Depending on the number of users and the amount of data, a backup may take its time. Since the script intentionally makes complete backups, it contains some small but nice optimizations:
The first optimization option is to skip the usually very large log files. The updater directory with the backups of previous versions can also be left out. For this reason the EXCLUDE_PATTERN line exists:
EXCLUDE_PATTERN="--exclude='$NEXTCLOUD_DATA_DIR/updater*' --exclude='$NEXTCLOUD_DATA_DIR/*.log'"
Another boost is the trashbin cleanup prior the backup. I did not include it in the script. But if you want to, you may add the following line between switching the maintenance mode on and creating the database dump:
sudo -u www-data php $NEXTCLOUD_DIR/occ trashbin:cleanup --all-users
The script backs up without compression to keep the downtime as small as possible. If you don’t care about this and if you prefer small, compressed tarballs, you can activate the -j option (for bzip2) and of course add the file extension:
tar $EXCLUDE_PATTERN -cvjpf "$MOUNT_DIR/$DATE_PREFIX-cloud.tar.bz2" $NEXTCLOUD_DIR $THE_DUMP
In my case compression is not economical, since the benefit is only 5% (2 GB) of additional disk space but at the cost of 4x longer downtime (2h instead of 30 min). Your milage may vary and of course there are other compression methods besides bzip with different compression ratios.
The biggest benefit gains, not only in terms of security but also in terms of performance, is achieved by the correct location of the /data directory. This should be outside the Nextcloud folder if possible. Ideally on a different hard disk.

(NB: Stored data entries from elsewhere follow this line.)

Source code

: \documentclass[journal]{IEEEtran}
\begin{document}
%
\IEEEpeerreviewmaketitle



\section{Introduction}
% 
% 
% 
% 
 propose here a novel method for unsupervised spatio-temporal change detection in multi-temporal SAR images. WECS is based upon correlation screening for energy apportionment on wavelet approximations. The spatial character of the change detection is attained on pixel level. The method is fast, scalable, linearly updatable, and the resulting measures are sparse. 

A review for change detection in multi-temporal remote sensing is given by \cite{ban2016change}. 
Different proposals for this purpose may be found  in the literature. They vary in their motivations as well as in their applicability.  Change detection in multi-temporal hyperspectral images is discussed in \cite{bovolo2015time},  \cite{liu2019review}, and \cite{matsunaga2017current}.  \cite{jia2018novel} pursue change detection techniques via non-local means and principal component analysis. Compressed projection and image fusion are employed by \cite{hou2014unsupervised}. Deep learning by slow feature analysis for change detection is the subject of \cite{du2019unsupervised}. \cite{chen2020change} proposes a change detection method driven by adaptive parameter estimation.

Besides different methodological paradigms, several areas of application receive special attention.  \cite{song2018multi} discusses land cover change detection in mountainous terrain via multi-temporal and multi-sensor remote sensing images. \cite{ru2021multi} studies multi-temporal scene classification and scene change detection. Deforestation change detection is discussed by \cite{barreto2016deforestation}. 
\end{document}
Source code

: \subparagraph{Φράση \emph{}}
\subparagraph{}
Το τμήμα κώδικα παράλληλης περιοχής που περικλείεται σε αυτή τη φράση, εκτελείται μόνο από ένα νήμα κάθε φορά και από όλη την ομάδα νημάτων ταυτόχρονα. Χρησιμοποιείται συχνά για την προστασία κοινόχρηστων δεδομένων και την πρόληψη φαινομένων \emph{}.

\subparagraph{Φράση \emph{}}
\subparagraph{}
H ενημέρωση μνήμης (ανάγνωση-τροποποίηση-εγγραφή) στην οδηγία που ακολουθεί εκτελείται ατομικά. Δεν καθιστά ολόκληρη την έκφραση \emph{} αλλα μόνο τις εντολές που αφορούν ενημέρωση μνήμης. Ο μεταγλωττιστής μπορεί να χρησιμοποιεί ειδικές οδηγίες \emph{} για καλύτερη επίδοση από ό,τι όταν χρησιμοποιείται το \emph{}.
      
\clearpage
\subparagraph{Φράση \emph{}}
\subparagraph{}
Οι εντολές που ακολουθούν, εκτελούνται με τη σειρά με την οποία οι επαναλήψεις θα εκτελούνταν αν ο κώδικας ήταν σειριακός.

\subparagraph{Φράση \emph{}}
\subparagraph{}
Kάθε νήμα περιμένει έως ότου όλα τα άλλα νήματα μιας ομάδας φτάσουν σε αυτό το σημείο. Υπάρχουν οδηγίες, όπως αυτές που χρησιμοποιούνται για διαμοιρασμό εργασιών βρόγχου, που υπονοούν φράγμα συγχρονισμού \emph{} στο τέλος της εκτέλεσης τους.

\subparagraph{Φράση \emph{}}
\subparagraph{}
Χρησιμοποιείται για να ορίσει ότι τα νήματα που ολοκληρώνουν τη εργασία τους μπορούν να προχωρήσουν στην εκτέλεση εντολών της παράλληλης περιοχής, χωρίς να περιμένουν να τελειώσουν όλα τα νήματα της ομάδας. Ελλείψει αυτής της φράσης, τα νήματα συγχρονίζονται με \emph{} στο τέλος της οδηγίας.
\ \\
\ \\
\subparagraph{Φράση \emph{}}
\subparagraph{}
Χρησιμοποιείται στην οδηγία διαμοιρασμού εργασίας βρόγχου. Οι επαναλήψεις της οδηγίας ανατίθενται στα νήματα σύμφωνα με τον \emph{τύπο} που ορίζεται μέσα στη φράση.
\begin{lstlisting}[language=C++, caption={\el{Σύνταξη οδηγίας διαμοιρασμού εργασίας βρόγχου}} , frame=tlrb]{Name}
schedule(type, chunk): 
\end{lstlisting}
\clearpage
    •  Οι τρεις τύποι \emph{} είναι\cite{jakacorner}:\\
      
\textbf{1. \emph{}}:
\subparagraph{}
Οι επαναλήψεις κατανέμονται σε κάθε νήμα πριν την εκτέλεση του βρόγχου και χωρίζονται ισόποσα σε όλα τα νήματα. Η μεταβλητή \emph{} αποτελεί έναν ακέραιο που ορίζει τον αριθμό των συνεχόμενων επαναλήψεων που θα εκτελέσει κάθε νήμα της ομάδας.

The script assumes the Nextcloud installation defaults without a relocated /data directory. If you have put it somewhere else, then you should add an additional variable NEXTCLOUD_DATA_DIR:
# Das Nextcloud /data Verzeichnis
NEXTCLOUD_DATA_DIR="/var/data"
The exception list must be modified too:
# Exclude Dateien oder Ordner
EXCLUDE_PATTERN="--exclude='$NEXTCLOUD_DATA_DIR/updater*' --exclude='$NEXTCLOUD_DATA_DIR/*.log'"
Finally, the line with the main tar command should look like this:
# Alles in das Zielverzeichnis mit tar sichern
tar $EXCLUDE_PATTERN -cvpf "$MOUNT_DIR/$DATE_PREFIX-cloud.tar" "$NEXTCLOUD_DIR" "$NEXTCLOUD_DATA_DIR" $THE_DUMP
What’s the difference between
mysqldump $NEXTCLOUD_DB > $THE_DUMP
and
mysqldump $NEXTCLOUD_DB > $THE_DUMP &
Well normally, instructions in bash scripts are processed sequentially. The ampersand “&” at the end of the line means that the command is processed in the background and thus parallel to the next line(s) in the script. Depending on the size of the database, you may save a few minutes of runtime.
But this can be done when it’s sure that the backup time of the database dump is finihed before tar tries to put it into the tarball. Under normal circumstances this should be the case, but I recommend to check this out in advance.
There is no mercy nor excuse for a lack of responsibility. Especially not if you share a Nextcloud with others. Even when talking about a private “family cloud”, it usually represents an important part of personal life, with all the pictures, conversations and shared data pool ranging from important documents to shared memories.
This blog post proves: A complete and automated backup is no magic.
Have fun
Your Tomas Jakobs